The Feldera team welcomes contributions from the community. Before you start working with Feldera, please read our Developer Certificate of Origin (DCO). To acknowledge the DCO, sign your commits by adding Signed-off-by: Your Name <your@email.com> to the last line of each Git commit message. Your signature certifies that you wrote the patch or have the right to pass it on as an open-source patch. The e-mail address used to sign must match the e-mail address of the Git author. If you set your user.name and user.email git config values, you can sign your commit automatically with git commit -s.

Dependencies

Our team develops and tests using Linux and MacOS. Windows Subsystem for Linux works fine too.

The Feldera container images and CI workflows use Linux. You can see our setup in our Dockerfile and Earthfile.
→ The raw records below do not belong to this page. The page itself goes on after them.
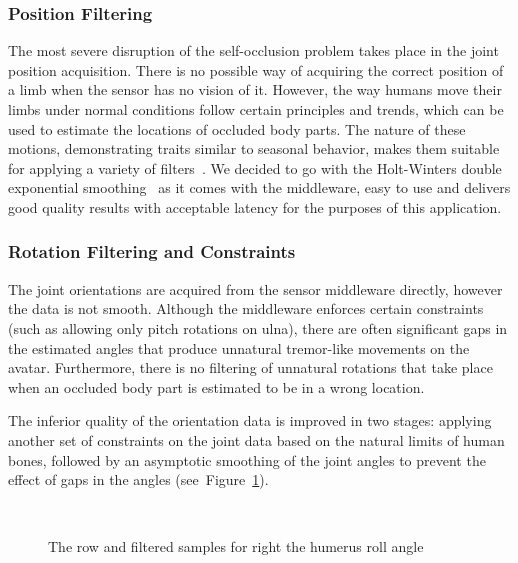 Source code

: \documentclass[number,preprint,review,12pt]{elsarticle}
\begin{document}
\subsubsection{Position Filtering}
The most severe disruption of the self-occlusion problem takes place in the joint position acquisition. There is no possible way of acquiring the correct position of a limb when the sensor has no vision of it. However, the way humans move their limbs under normal conditions follow certain principles and trends, which can be used to estimate the locations of occluded body parts. The nature of these motions, demonstrating traits similar to seasonal behavior, makes them suitable for applying a variety of filters~\cite{Azimi2012}. We decided to go with the Holt-Winters double exponential smoothing~\cite{Holt1957,Kalekar2004} as it comes with the middleware, easy to use and delivers good quality results with acceptable latency for the purposes of this application. 

\subsubsection{Rotation Filtering and Constraints}
The joint orientations are acquired from the sensor middleware directly, however the data is not smooth. Although the middleware enforces certain constraints (such as allowing only pitch rotations on ulna), there are often significant gaps in the estimated angles that produce unnatural tremor-like movements on the avatar. Furthermore, there is no filtering of unnatural rotations that take place when an occluded body part is estimated to be in a wrong location. 

The inferior quality of the orientation data is improved in two stages: applying another set of constraints on the joint data based on the natural limits of human bones, followed by an asymptotic smoothing of the joint angles to prevent the effect of gaps in the angles (see~Figure~\ref{fig:rotation-filter}). 

\begin{figure}[htbp]
	\centerline{
	}
\centerline{\ }
\caption{The row and filtered samples for right the humerus roll angle}
	\label{fig:rotation-filter}
\end{figure}
\end{document}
Our known dependencies are:

  • Runtime
    • a Rust tool chain (install rustup and the default toolchain)
      • this will need a C and C++ compiler installed (e.g., gcc, gcc++)
      • cmake
      • libdev-ssl
  • SQL Compiler
    • a Java Virtual Machine (at least Java 19)
      • maven
    • graphviz
  • Cloud and UI

Additional dependencies are automatically installed by the Rust, maven, Python, and typescript build tools.

Contribution Flow

Forking

We recommend forking the Feldera repository and contributing from a fork. This page has instructions on how to fork a repository. After forking do not forget to add Feldera as a remote repository:

git remote add upstream https://github.com/feldera/feldera.git

Workflow

This is a rough outline of what a contributor's workflow looks like:

  • Create a topic branch from where you want to base your work
  • Make commits of logical units
  • Make sure your commit messages are in the proper format (see below)
  • Push your changes to a topic branch in the repository (push to your fork if you don't have commit access to the Feldera repository --- pushing directly to the repo is preferred because then CI will be able to add benchmark results to the PR in the comments).
  • Submit a pull request

Example:

git checkout -b my-new-feature main
git commit -a
git push origin my-new-feature

Staying In Sync With Upstream

When your branch gets out of sync with the feldera/main branch, use the following to update:

git checkout my-new-feature
git fetch -a
git pull --rebase upstream main
git push --force-with-lease upstream my-new-feature

If you don't have permissions replace the last command with

git push --force-with-lease origin my-new-feature

Updating pull requests

If your PR fails to pass CI or needs changes based on code review, you'll most likely want to squash these changes into existing commits.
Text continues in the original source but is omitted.